En 1923, Chagall revient en France. Il a reçu un télégramme de Cendrars: « Reviens, tu es célèbre, et Vollard t’attend». Avec Bella, il retrouve Paris, son « second Vitebsk ». Bientôt il met en chantier l’illustration de trois livres monumentaux commandés par Vollard et publiés après la mort de ce dernier : Les Âmes mortes de Gogol, les Fables de La Fontaine et la Bible.

En 1931, un voyage en Palestine, Syrie et Égypte, où il retrouve l’atmosphère de la Bible, le marque profondément. Son œuvre gravé prend une importance égale à celle de l’œuvre peint. Les recherches en noir et blanc enrichissent la texture des huiles et diversifient les valeurs de sa palette. Il ne compartimente plus ses compositions. Personnages humains et animaux, enchevêtrés aux collines et aux fleuves, déroulent leurs métamorphoses en couleurs rayonnantes, chargées d’expression symbolique, qui dévorent les contours, arrondissent les masses, abolissent la perspective traditionnelle.

Peu avant 1940, l’angoisse perce à travers les Crucifixions ; La Chute de l’ange est une toile dramatique ; même les scènes de cirque se doublent d’allusions menaçantes. En 1941, Chagall se réfugie aux États-Unis. Il crée décors et costumes pour le ballet Aleko, puis, après la mort de Bella, il travaille pour L’Oiseau de feu, de Stravinski, qui sera monté à l’Opéra de New York. Rentré en France, il réside à Saint-Germain-en-Laye, au cap Ferrat, puis à Vence.

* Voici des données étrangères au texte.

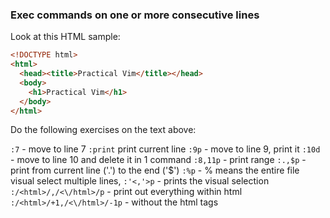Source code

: ### Exec commands on one or more consecutive lines

Look at this HTML sample:

```html
<!DOCTYPE html>
<html>
  <head><title>Practical Vim</title></head>
  <body>
    <h1>Practical Vim</h1>
  </body>
</html>
```

Do the following exercises on the text above:

`:7` - move to line 7
`:print` print current line
`:9p` - move to line 9, print it
`:10d` - move to line 10 and delete it in 1 command
`:8,11p` - print range
`:.,$p` - print from current line ('.') to the end ('$')
`:%p` - % means the entire file
visual select multiple lines, `:'<,'>p` - prints the visual selection
`:/<html>/,/<\/html>/p` - print out everything within html
`:/<html>/+1,/<\/html>/-1p` - without the html tags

Son inspiration se renouvelle peu, mais la part faite aux fleurs et aux paysages s’élargit ; les visions de Paris forment une série particulièrement poétique ; la part faite aux thèmes bibliques s’accroît.
Chagall, Chute de l'ange, 1941

Chagall, Baptistère, Plateau d'Assy, 1950

De nombreuses rétrospectives le consacrent et diverses commandes officielles l’honorent. Il s’intéresse à la céramique, fait quelques sculptures, conçoit deux vitraux pour la cathédrale de Metz. Alors, le funambule, « qui chaussait de rouge son pied droit et de vert son pied gauche » (A. Salmon), découvre une nouvelle vocation. Douze vitraux pour la synagogue du centre médical de Jérusalem, inauguré en 1962, représentant les tribus d’Israël au moyen de symboles d’animaux, sont un apport saisissant tant à l’art sacré qu’à l’histoire du vitrail. À la demande d’André Malraux, Chagall redécore le plafond de l’Opéra de Paris, inauguré en 1964. La fresque évoque le ballet Le lac des cygnes de Tchaïkovski et l'opéra Boris Godounov de Moussorgski. Depuis lors, les œuvres monumentales, vitraux, mosaïques, tapisseries, peintures murales, se sont multipliées. Citons deux peintures murales pour le Metropolitan Opera, à New York, des vitraux pour la Fraumünster de Zurich ainsi que pour la cathédrale de Reims. En 1973, s’est ouvert à Nice le Musée national « Message biblique Marc Chagall » grâce à un don du peintre et de sa femme Valentina à la France.

L’œuvre de Chagall a introduit la métaphore poétique au cœur de la peinture.